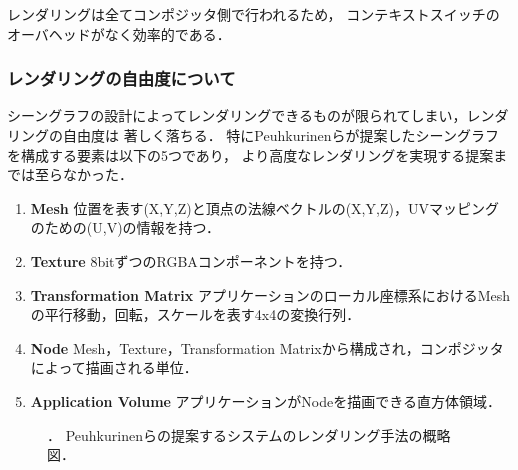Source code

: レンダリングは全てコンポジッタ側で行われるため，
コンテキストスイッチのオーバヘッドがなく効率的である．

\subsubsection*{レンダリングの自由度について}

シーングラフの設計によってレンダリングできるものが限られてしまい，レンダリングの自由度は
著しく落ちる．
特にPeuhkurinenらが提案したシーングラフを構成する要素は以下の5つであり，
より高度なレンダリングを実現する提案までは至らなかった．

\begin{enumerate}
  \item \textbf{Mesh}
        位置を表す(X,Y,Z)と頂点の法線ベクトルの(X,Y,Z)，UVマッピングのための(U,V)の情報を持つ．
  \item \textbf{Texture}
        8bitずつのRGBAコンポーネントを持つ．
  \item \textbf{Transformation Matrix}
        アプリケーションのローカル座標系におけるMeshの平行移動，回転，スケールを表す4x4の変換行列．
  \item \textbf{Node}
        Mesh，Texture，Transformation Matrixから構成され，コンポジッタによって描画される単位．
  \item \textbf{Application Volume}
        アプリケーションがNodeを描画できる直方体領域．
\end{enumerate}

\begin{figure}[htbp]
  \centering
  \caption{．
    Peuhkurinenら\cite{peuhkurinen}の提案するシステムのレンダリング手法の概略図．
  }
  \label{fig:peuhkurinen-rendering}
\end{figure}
★ ★ ★ ★
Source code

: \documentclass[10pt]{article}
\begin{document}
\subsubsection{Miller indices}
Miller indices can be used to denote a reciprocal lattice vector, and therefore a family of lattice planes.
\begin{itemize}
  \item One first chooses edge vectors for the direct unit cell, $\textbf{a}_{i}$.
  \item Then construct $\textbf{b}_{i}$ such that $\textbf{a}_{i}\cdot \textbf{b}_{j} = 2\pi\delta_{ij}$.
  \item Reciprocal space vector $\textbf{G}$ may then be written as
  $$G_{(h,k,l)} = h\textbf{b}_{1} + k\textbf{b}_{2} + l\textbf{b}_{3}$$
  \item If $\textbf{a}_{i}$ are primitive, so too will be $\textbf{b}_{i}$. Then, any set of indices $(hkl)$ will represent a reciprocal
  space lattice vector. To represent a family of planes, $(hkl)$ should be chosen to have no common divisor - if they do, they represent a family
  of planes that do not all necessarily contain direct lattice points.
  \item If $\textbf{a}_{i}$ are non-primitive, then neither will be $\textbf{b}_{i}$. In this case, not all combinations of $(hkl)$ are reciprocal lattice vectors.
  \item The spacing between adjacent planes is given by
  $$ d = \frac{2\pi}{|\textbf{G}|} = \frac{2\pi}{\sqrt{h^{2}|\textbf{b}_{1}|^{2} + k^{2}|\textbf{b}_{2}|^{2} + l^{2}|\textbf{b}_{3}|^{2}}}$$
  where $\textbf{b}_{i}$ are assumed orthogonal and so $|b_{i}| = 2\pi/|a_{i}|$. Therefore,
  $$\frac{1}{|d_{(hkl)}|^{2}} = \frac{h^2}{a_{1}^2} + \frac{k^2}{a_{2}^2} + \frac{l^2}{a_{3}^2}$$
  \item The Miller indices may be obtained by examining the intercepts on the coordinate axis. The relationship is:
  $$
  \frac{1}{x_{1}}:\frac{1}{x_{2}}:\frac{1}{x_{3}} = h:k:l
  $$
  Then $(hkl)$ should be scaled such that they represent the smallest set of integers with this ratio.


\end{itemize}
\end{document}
★ ★ ★ ★
**WHAT YOU WILL DO:** The word is "begin". Copy every line above where it appears.

**SOLUTION:**
\begin{enumerate}
\begin{figure}[htbp]
\begin{document}
\begin{itemize}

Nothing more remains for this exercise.